**Task requirements**
Each line of the listing below containing the word "that" should be returned.

**Data for processing**
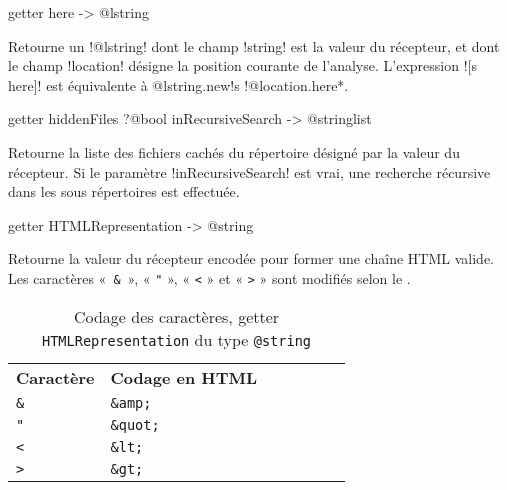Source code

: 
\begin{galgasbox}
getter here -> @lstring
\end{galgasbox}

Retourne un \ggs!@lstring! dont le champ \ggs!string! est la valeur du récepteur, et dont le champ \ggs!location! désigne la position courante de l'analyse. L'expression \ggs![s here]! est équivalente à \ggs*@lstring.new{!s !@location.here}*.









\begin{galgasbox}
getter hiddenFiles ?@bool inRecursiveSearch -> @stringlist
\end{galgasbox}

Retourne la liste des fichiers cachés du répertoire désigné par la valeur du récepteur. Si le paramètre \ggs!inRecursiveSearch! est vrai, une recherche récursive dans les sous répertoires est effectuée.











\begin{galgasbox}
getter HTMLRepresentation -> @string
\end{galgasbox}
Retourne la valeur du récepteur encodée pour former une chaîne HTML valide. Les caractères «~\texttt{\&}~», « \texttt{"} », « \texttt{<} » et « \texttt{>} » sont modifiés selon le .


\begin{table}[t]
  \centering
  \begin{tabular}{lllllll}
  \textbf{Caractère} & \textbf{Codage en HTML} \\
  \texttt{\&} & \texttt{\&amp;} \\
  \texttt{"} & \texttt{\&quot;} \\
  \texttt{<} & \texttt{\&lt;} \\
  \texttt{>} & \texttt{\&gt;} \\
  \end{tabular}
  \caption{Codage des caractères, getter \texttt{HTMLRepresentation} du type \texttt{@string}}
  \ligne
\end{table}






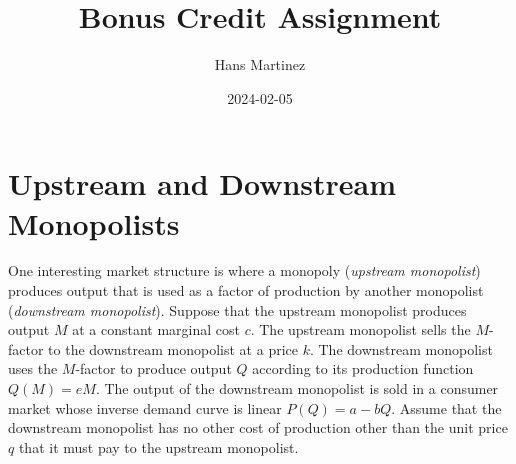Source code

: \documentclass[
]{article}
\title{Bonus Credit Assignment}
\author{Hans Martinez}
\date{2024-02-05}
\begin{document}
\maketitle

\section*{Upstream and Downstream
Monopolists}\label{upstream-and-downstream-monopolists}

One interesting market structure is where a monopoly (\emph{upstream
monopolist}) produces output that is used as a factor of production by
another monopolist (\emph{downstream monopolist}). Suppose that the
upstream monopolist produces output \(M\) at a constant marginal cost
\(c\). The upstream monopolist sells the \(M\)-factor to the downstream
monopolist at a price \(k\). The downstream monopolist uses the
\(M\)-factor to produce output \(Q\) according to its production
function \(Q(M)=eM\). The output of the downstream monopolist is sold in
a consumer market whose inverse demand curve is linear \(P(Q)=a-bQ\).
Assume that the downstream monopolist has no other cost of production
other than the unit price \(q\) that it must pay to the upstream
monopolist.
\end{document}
* * *
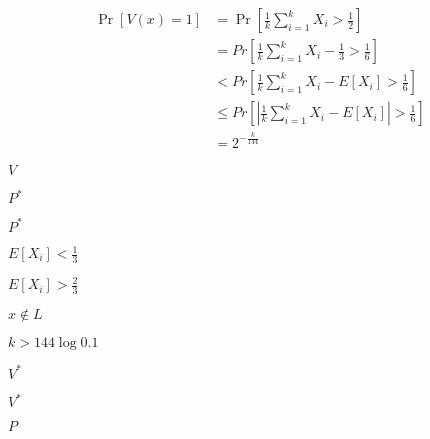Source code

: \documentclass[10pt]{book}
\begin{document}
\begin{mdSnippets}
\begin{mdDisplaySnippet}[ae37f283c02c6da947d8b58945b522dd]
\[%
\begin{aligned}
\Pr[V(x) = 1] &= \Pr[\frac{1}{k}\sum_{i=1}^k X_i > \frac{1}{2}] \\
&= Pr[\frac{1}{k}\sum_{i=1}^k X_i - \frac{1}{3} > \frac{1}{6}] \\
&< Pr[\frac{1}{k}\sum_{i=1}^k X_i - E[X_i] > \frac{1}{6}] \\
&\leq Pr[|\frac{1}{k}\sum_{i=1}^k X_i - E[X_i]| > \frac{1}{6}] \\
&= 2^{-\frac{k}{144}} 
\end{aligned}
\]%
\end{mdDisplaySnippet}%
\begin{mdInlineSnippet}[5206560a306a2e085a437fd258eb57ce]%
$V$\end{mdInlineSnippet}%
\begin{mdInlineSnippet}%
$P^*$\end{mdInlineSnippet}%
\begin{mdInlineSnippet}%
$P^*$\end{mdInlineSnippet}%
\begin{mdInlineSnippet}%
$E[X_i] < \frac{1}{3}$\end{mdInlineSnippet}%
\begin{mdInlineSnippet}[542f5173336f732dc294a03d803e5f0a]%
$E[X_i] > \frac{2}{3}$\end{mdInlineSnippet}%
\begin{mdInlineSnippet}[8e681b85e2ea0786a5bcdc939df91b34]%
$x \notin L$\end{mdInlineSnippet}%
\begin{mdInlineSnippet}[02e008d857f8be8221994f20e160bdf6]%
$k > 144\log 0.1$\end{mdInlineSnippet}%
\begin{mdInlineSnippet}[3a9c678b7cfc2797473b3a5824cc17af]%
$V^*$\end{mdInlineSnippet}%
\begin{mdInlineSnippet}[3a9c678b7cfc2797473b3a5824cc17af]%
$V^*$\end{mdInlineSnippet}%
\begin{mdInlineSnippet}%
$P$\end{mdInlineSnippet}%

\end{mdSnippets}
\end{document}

**Answer for the task**
monopolist}) produces output that is used as a factor of production by
another monopolist (\emph{downstream monopolist}). Suppose that the
Assume that the downstream monopolist has no other cost of production
other than the unit price \(q\) that it must pay to the upstream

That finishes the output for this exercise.